To start, I reached out to the brewery to get a sense of what, exactly, went into this gem to make it such a product of the Empire State. The ingredients list, according to the helpful staffer who runs their Facebook page, is this:
Germantown Pils
Red Winter Wheat
Flaked Oats
Munich 8
Raw Warthog Wheat
Blend of selected Cascade, Chinook, Centennial, and Copper hops
I don’t know much about any of those things, so, since this is a newsletter of discovery, let’s do a little research and break ‘em down.
Germantown Pils: Industrial sources their Germantown Pils from Hudson Valley Malt, a husband-and-wife-run malt house on the Hudson River about 100 miles north of New York City. He, a financial adviser by trade, and she, a radio executive, learned how to malt through a mix of YouTube videos, seminars and books, and swapped a horse barn for a malting house. Less than a decade later, they’re apparently one of the secrets to delicious, local craft beer. I want to know so much more about these two.
Red Winter Wheat: This is a type of American wheat malt that, depending on how much is used, either gives your beer a nice head, a creamy “mouthfeel,” or makes it a straight-up wheat beer. The majority of it is grown in western New York, according to Cornell, which ID’d Livingston, Monroe and Genesee as the counties that produce it the most.
Flaked Oats: These sound like a depressing cereal selection, but they’re not — they’re what brings the magic to many of our beloved IPAs, especially the haze and typical juicy vibes.
Munich 8: The malt! A brief Internet search suggests the Munich 8L malt is grown in Germany and thus, not a New York State product. No surprise there given its name. This type of malt gives the beer a strong flavor and more pungent aroma, the various listings say, and can help increase the ‘foaminess’ of the mouthfeel.

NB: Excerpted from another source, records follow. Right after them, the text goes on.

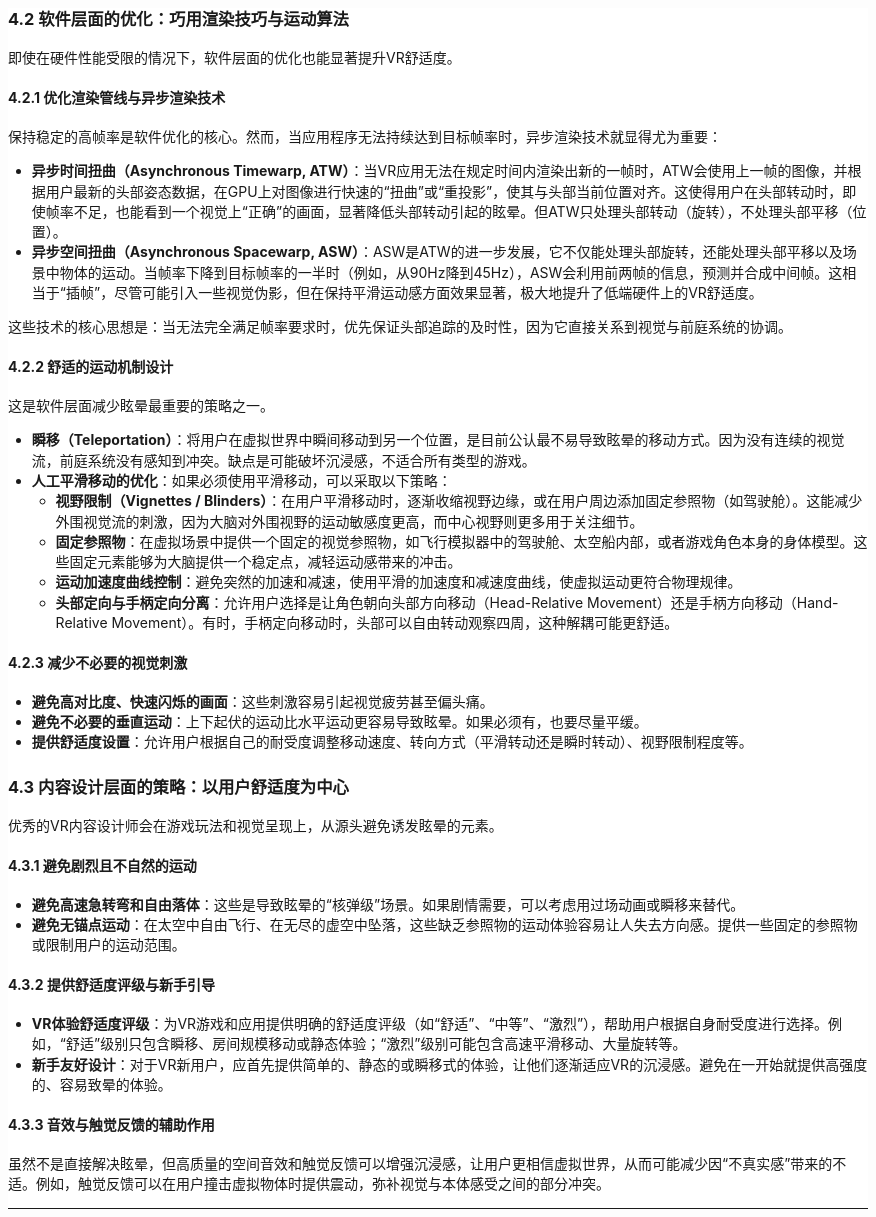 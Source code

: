 ### 4.2 软件层面的优化：巧用渲染技巧与运动算法

即使在硬件性能受限的情况下，软件层面的优化也能显著提升VR舒适度。

#### 4.2.1 优化渲染管线与异步渲染技术

保持稳定的高帧率是软件优化的核心。然而，当应用程序无法持续达到目标帧率时，异步渲染技术就显得尤为重要：

*   **异步时间扭曲（Asynchronous Timewarp, ATW）**：当VR应用无法在规定时间内渲染出新的一帧时，ATW会使用上一帧的图像，并根据用户最新的头部姿态数据，在GPU上对图像进行快速的“扭曲”或“重投影”，使其与头部当前位置对齐。这使得用户在头部转动时，即使帧率不足，也能看到一个视觉上“正确”的画面，显著降低头部转动引起的眩晕。但ATW只处理头部转动（旋转），不处理头部平移（位置）。
*   **异步空间扭曲（Asynchronous Spacewarp, ASW）**：ASW是ATW的进一步发展，它不仅能处理头部旋转，还能处理头部平移以及场景中物体的运动。当帧率下降到目标帧率的一半时（例如，从90Hz降到45Hz），ASW会利用前两帧的信息，预测并合成中间帧。这相当于“插帧”，尽管可能引入一些视觉伪影，但在保持平滑运动感方面效果显著，极大地提升了低端硬件上的VR舒适度。

这些技术的核心思想是：当无法完全满足帧率要求时，优先保证头部追踪的及时性，因为它直接关系到视觉与前庭系统的协调。

#### 4.2.2 舒适的运动机制设计

这是软件层面减少眩晕最重要的策略之一。

*   **瞬移（Teleportation）**：将用户在虚拟世界中瞬间移动到另一个位置，是目前公认最不易导致眩晕的移动方式。因为没有连续的视觉流，前庭系统没有感知到冲突。缺点是可能破坏沉浸感，不适合所有类型的游戏。
*   **人工平滑移动的优化**：如果必须使用平滑移动，可以采取以下策略：
    *   **视野限制（Vignettes / Blinders）**：在用户平滑移动时，逐渐收缩视野边缘，或在用户周边添加固定参照物（如驾驶舱）。这能减少外围视觉流的刺激，因为大脑对外围视野的运动敏感度更高，而中心视野则更多用于关注细节。
    *   **固定参照物**：在虚拟场景中提供一个固定的视觉参照物，如飞行模拟器中的驾驶舱、太空船内部，或者游戏角色本身的身体模型。这些固定元素能够为大脑提供一个稳定点，减轻运动感带来的冲击。
    *   **运动加速度曲线控制**：避免突然的加速和减速，使用平滑的加速度和减速度曲线，使虚拟运动更符合物理规律。
    *   **头部定向与手柄定向分离**：允许用户选择是让角色朝向头部方向移动（Head-Relative Movement）还是手柄方向移动（Hand-Relative Movement）。有时，手柄定向移动时，头部可以自由转动观察四周，这种解耦可能更舒适。

#### 4.2.3 减少不必要的视觉刺激

*   **避免高对比度、快速闪烁的画面**：这些刺激容易引起视觉疲劳甚至偏头痛。
*   **避免不必要的垂直运动**：上下起伏的运动比水平运动更容易导致眩晕。如果必须有，也要尽量平缓。
*   **提供舒适度设置**：允许用户根据自己的耐受度调整移动速度、转向方式（平滑转动还是瞬时转动）、视野限制程度等。

### 4.3 内容设计层面的策略：以用户舒适度为中心

优秀的VR内容设计师会在游戏玩法和视觉呈现上，从源头避免诱发眩晕的元素。

#### 4.3.1 避免剧烈且不自然的运动

*   **避免高速急转弯和自由落体**：这些是导致眩晕的“核弹级”场景。如果剧情需要，可以考虑用过场动画或瞬移来替代。
*   **避免无锚点运动**：在太空中自由飞行、在无尽的虚空中坠落，这些缺乏参照物的运动体验容易让人失去方向感。提供一些固定的参照物或限制用户的运动范围。

#### 4.3.2 提供舒适度评级与新手引导

*   **VR体验舒适度评级**：为VR游戏和应用提供明确的舒适度评级（如“舒适”、“中等”、“激烈”），帮助用户根据自身耐受度进行选择。例如，“舒适”级别只包含瞬移、房间规模移动或静态体验；“激烈”级别可能包含高速平滑移动、大量旋转等。
*   **新手友好设计**：对于VR新用户，应首先提供简单的、静态的或瞬移式的体验，让他们逐渐适应VR的沉浸感。避免在一开始就提供高强度的、容易致晕的体验。

#### 4.3.3 音效与触觉反馈的辅助作用

虽然不是直接解决眩晕，但高质量的空间音效和触觉反馈可以增强沉浸感，让用户更相信虚拟世界，从而可能减少因“不真实感”带来的不适。例如，触觉反馈可以在用户撞击虚拟物体时提供震动，弥补视觉与本体感受之间的部分冲突。

---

Raw Warthog Wheat: This is another type of winter wheat, which is to say it’s planted in the fall, goes dormant over the winter, then returns with a vengeance in the spring and harvested in the summer. One of the largest producers of Warthog in the Northeast is Oechsner Farms, which is located in New York’s fingerlakes region. Here’s a fun read about that on NYC Greenmarket’s website.
Blend of selected Cascade, Chinook, Centennial, and Copper hops: Hops! We still know next to nothing about the various blend of hops, so I’m not getting into it now. Soon, though, once we drink through a bit more beers we’ll tackle these and more.